▸ **Work order**:
Take every line from the entries below that includes the word "infinitely" and copy it.

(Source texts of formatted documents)

►

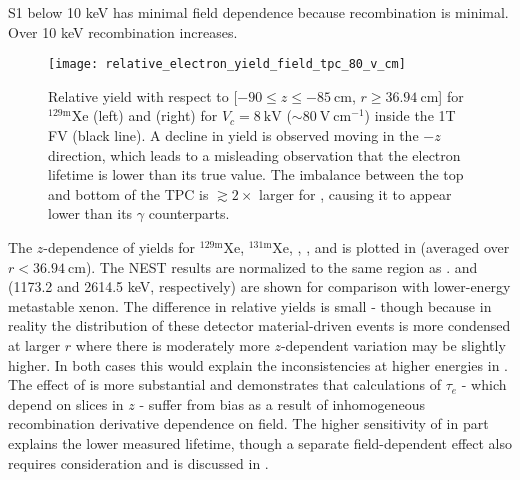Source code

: S1 below 10 keV has minimal field dependence because recombination is minimal.  Over 10 keV recombination increases.

\begin{figure}
\centering
\texttt{[image: relative\_electron\_yield\_field\_tpc\_80\_v\_cm]}
\caption{Relative \electron yield with respect to [$-90 \leq z \leq -85\ \mathrm{cm}$, $r \geq 36.94\ \mathrm{cm}$] for
$\mathrm{^{129m}Xe}$ (left) and  (right) for $V_c = 8\ \mathrm{kV}$ (${\sim}80\ \mathrm{V\ cm^{-1}}$) inside the 1T FV (black
line).  A decline in yield is
observed moving in the $-z$ direction, which leads to a misleading observation that the electron lifetime is lower than its true
value.  The imbalance between the top
and bottom of the TPC is $\gtrsim 2\times$ larger for , causing it to appear lower than its $\gamma$ counterparts.}
\label{fig:electron_lifetimes_rn222_vs_kr83m_field_tpc}
\end{figure}

The $z$-dependence of \electron yields for $\mathrm{^{129m}Xe}$, $\mathrm{^{131m}Xe}$, , , and  is
plotted in  (averaged over $r < 36.94\ \mathrm{cm}$).  The NEST results are
normalized to the same region as .   and  (1173.2 and
2614.5 keV, respectively) are shown for comparison with lower-energy metastable xenon.  The difference in relative yields is
small - though because in reality the distribution of these detector material-driven events is more condensed at larger $r$ where there
is moderately more $z$-dependent variation may be slightly higher.  In both cases this
would explain the inconsistencies at higher energies in .  The
effect of  is more substantial and demonstrates that calculations of $\tau_e$ - which depend on slices in $z$ - suffer from
bias as a result of inhomogeneous recombination derivative dependence on field.  The higher sensitivity of \alphadecays in part explains
the lower measured lifetime, though a separate field-dependent effect also requires consideration and is discussed in
.

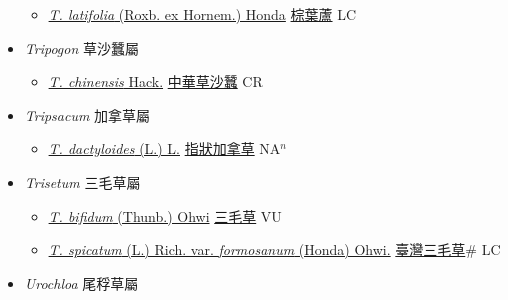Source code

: \begin{itemize}
  \begin{itemize}
        \item[] \href{http://www.theplantlist.org/tpl1.1/search?q=Thysanolaena+latifolia}{\textit{T. latifolia} (Roxb. ex Hornem.) Honda}   \href{\detokenize{http://taibnet.sinica.edu.tw/chi/taibnet_species_list.php?T2=棕葉蘆&T2_new_value=true&fr=y}}{棕葉蘆} LC
  \end{itemize}
 \item[] \textit{Tripogon} 草沙蠶屬
                    
  \begin{itemize}
        \item[] \href{http://www.theplantlist.org/tpl1.1/search?q=Tripogon+chinensis}{\textit{T. chinensis} Hack.}   \href{\detokenize{http://taibnet.sinica.edu.tw/chi/taibnet_species_list.php?T2=中華草沙蠶&T2_new_value=true&fr=y}}{中華草沙蠶} CR
  \end{itemize}
 \item[] \textit{Tripsacum} 加拿草屬
                    
  \begin{itemize}
        \item[] \href{http://www.theplantlist.org/tpl1.1/search?q=Tripsacum+dactyloides}{\textit{T. dactyloides} (L.) L.}   \href{\detokenize{http://taibnet.sinica.edu.tw/chi/taibnet_species_list.php?T2=指狀加拿草&T2_new_value=true&fr=y}}{指狀加拿草} NA$^n$
  \end{itemize}
 \item[] \textit{Trisetum} 三毛草屬
                    
  \begin{itemize}
        \item[] \href{http://www.theplantlist.org/tpl1.1/search?q=Trisetum+bifidum}{\textit{T. bifidum} (Thunb.) Ohwi}   \href{\detokenize{http://taibnet.sinica.edu.tw/chi/taibnet_species_list.php?T2=三毛草&T2_new_value=true&fr=y}}{三毛草} VU
        \item[] \href{http://www.theplantlist.org/tpl1.1/search?q=Trisetum+spicatum+var.+formosanum}{\textit{T. spicatum} (L.) Rich. var. \textit{formosanum} (Honda) Ohwi.}   \href{\detokenize{http://taibnet.sinica.edu.tw/chi/taibnet_species_list.php?T2=臺灣三毛草&T2_new_value=true&fr=y}}{臺灣三毛草}\# LC
  \end{itemize}
 \item[] \textit{Urochloa} 尾稃草屬
                    

\end{itemize}
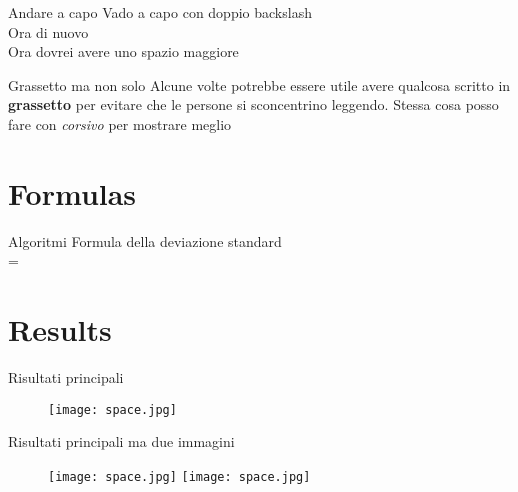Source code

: \documentclass{beamer} %
\begin{document}
\begin{frame}{Andare a capo}
Vado a capo con doppio backslash \\
Ora di nuovo \\
\bigskip 
Ora dovrei avere uno spazio maggiore 
\end{frame}

\begin{frame}{Grassetto ma non solo}
Alcune volte potrebbe essere utile avere qualcosa scritto in \textbf{grassetto} per evitare che le persone si sconcentrino leggendo. Stessa cosa posso fare con \textit{corsivo} per mostrare meglio
\end{frame}

\section{Formulas}
\begin{frame}{Algoritmi} 
Formula della deviazione standard \\
\bigskip
\centering %
    \delta =  
\end{frame}

\section{Results} %
\begin{frame}{Risultati principali} %
    \begin{figure}
        \centering
        \texttt{[image: space.jpg]}
        \label{fig:enter-label}
\end{figure}
\end{frame}

\begin{frame}{Risultati principali ma due immagini} %
    \begin{figure}
        \centering
        \texttt{[image: space.jpg]}
        \texttt{[image: space.jpg]}
\end{figure}
\end{frame}
\end{document}
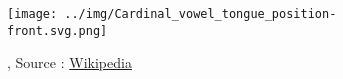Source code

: \begin{center}
  \begin{figure}[h]
    \centering
    \texttt{[image: ../img/Cardinal\_vowel\_tongue\_position-front.svg.png]}
    \caption[]{, Source : \href{https://en.wikipedia.org/wiki/Vowel\#Backness}{Wikipedia}}
    \label{fig:front-vowels-in-the-mouth}
  \end{figure}
\end{center}


\newpage
\minitoc
\newpage

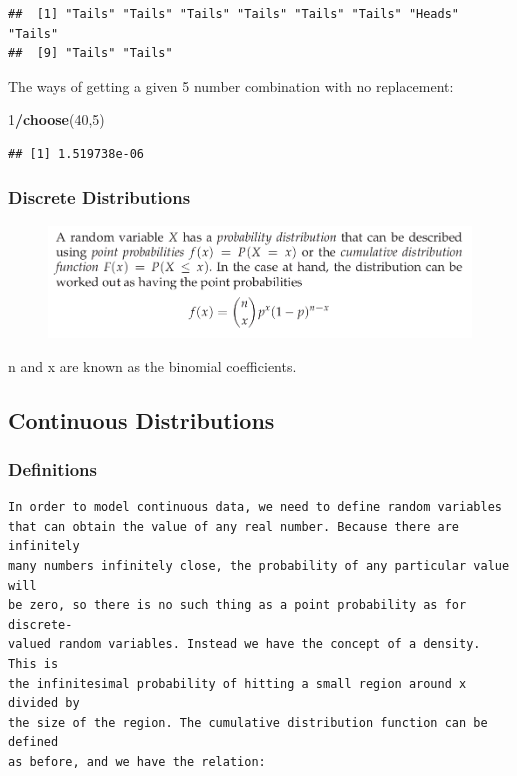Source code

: \documentclass[]{article}
\newenvironment{Shaded}{\begin{snugshade}}{\end{snugshade}}
\newcommand{\KeywordTok}[1]{\textcolor[rgb]{0.13,0.29,0.53}{\textbf{#1}}}
\newcommand{\DecValTok}[1]{\textcolor[rgb]{0.00,0.00,0.81}{#1}}
\newcommand{\OperatorTok}[1]{\textcolor[rgb]{0.81,0.36,0.00}{\textbf{#1}}}
\newcommand{\NormalTok}[1]{#1}
\begin{document}
\begin{verbatim}
##  [1] "Tails" "Tails" "Tails" "Tails" "Tails" "Tails" "Heads" "Tails"
##  [9] "Tails" "Tails"
\end{verbatim}

The ways of getting a given 5 number combination with no replacement:

\begin{Shaded}
\begin{Highlighting}[]
\DecValTok{1}\OperatorTok{/}\KeywordTok{choose}\NormalTok{(}\DecValTok{40}\NormalTok{,}\DecValTok{5}\NormalTok{)}
\end{Highlighting}
\end{Shaded}

\begin{verbatim}
## [1] 1.519738e-06
\end{verbatim}

\subsubsection{Discrete Distributions}\label{discrete-distributions}

\begin{figure}
\centering
\includegraphics{img/discrete.png}
\caption{}
\end{figure}

n and x are known as the binomial coefficients.

\subsection{Continuous Distributions}\label{continuous-distributions}

\subsubsection{Definitions}\label{definitions}

\begin{verbatim}
In order to model continuous data, we need to define random variables
that can obtain the value of any real number. Because there are infinitely
many numbers infinitely close, the probability of any particular value will
be zero, so there is no such thing as a point probability as for discrete-
valued random variables. Instead we have the concept of a density. This is
the infinitesimal probability of hitting a small region around x divided by
the size of the region. The cumulative distribution function can be defined
as before, and we have the relation:
\end{verbatim}
\end{document}
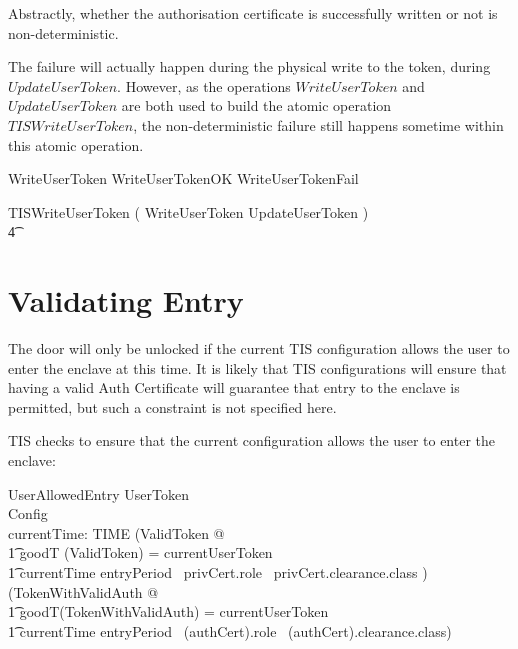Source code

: Abstractly, whether the authorisation certificate is successfully
written or not is non-deterministic.   

The failure will actually happen during the physical write to the
token, during $UpdateUserToken$. However, as the
operations $WriteUserToken$ and $UpdateUserToken$ are both used to
build the atomic operation $TISWriteUserToken$, the non-deterministic 
failure still happens sometime within this atomic operation.

\begin{zed}
WriteUserToken  WriteUserTokenOK \lor WriteUserTokenFail
\end{zed}

\begin{zed}
        TISWriteUserToken  (
        WriteUserToken \semi UpdateUserToken )
\\ \t4          \lor [~ UserTokenTorn | status = waitingUpdateToken ~] 
\end{zed}



\section{Validating Entry}

The door will only be unlocked if the current TIS configuration allows
the user to enter the enclave at this time. It is likely that TIS
configurations will ensure that having a valid Auth Certificate will
guarantee that entry to the enclave is permitted, but such a
constraint is not specified here. 

TIS checks to ensure that the current configuration allows the user to
enter the enclave:


\begin{schema}{UserAllowedEntry}
        UserToken
\\      Config
\\      currentTime: TIME
\where
        (\exists ValidToken @ 
\\ \t1  goodT (\theta ValidToken) = currentUserToken
\\ \t1  \land currentTime \in entryPeriod~ privCert.role~
privCert.clearance.class )
\\ \lor
        (\exists TokenWithValidAuth @ 
\\ \t1 goodT(\theta TokenWithValidAuth) = currentUserToken 
\\ \t1 \land currentTime \in entryPeriod~
        (\The authCert).role~ (\The authCert).clearance.class)
\end{schema}


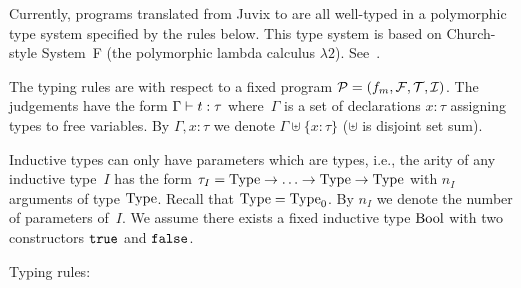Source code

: \documentclass[
    9pt,            %
    techreport,        %
    affiltop,       %
]{art}
\begin{document}
Currently, programs translated from Juvix to \JuvixCore{} are all
well-typed in a polymorphic type system specified by the rules below. This
type system is based on Church-style System~F (the polymorphic lambda
calculus $\lambda2$). See~\cite[Section~5]{lambda-calculi-with-types}.

The typing rules are with respect to a fixed \JuvixCore{} program $\mathcal{P} =
(f_m, \mathcal{F}, \mathcal{T}, \mathcal{I})$. The judgements have the form $\Gamma \vdash t :
\tau$ where~$\Gamma$ is a set of declarations $x : \tau$ assigning types to
free variables. By $\Gamma, x : \tau$ we denote $\Gamma \uplus \{x :
\tau\}$ ($\uplus$ is disjoint set sum).

Inductive types can only have parameters which are types, i.e., the arity
of any inductive type~$I$ has the form $\tau_I = \mathrm{Type} \to \ldots \to \mathrm{Type}
\to \mathrm{Type}$ with $n_I$ arguments of type $\mathrm{Type}$. Recall that $\mathrm{Type} =
\mathrm{Type}_0$. By $n_I$ we denote the number of parameters of~$I$. We assume
there exists a fixed inductive type $\mathrm{Bool}$ with two constructors $\mathtt{true}$
and $\mathtt{false}$.

Typing rules:
\end{document}
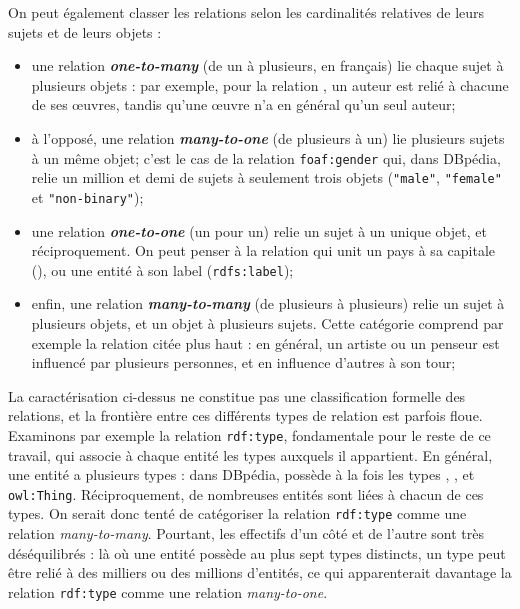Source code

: On peut également classer les relations selon les cardinalités relatives de leurs sujets et de leurs objets :
\begin{itemize}
    \item une relation \textbf{\textit{one-to-many}} (de un à plusieurs, en français) lie chaque sujet à plusieurs objets : par exemple, pour la relation , un auteur est relié à chacune de ses œuvres, tandis qu'une œuvre n'a en général qu'un seul auteur;
    \item à l'opposé, une relation \textbf{\textit{many-to-one}} (de plusieurs à un) lie plusieurs sujets à un même objet; c'est le cas de la relation \texttt{foaf:gender} qui, dans DBpédia, relie un million et demi de sujets à seulement trois objets (\texttt{"male"}, \texttt{"female"} et \texttt{"non-binary"});
    \item une relation \textbf{\textit{one-to-one}} (un pour un) relie un sujet à un unique objet, et réciproquement. On peut penser à la relation qui unit un pays à sa capitale (), ou une entité à son label (\texttt{rdfs:label});
    \item enfin, une relation \textbf{\textit{many-to-many}} (de plusieurs à plusieurs) relie un sujet à plusieurs objets, et un objet à plusieurs sujets. Cette catégorie comprend par exemple la relation  citée plus haut : en général, un artiste ou un penseur est influencé par plusieurs personnes, et en influence d'autres à son tour;
\end{itemize}
La caractérisation ci-dessus ne constitue pas une classification formelle des relations, et la frontière entre ces différents types de relation est parfois floue. Examinons par exemple la relation \texttt{rdf:type}, fondamentale pour le reste de ce travail, qui associe à chaque entité les types auxquels il appartient. En général, une entité a plusieurs types : dans DBpédia,  possède à la fois les types , ,  et \texttt{owl:Thing}. Réciproquement, de nombreuses entités sont liées à chacun de ces types. On serait donc tenté de catégoriser la relation \texttt{rdf:type} comme une relation \textit{many-to-many}. Pourtant, les effectifs d'un côté et de l'autre sont très déséquilibrés : là où une entité possède au plus sept types distincts, un type peut être relié à des milliers ou des millions d'entités, ce qui apparenterait davantage la relation \texttt{rdf:type} comme une relation \textit{many-to-one}. %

◄

▸ **Answer below**:
that can obtain the value of any real number. Because there are infinitely
many numbers infinitely close, the probability of any particular value will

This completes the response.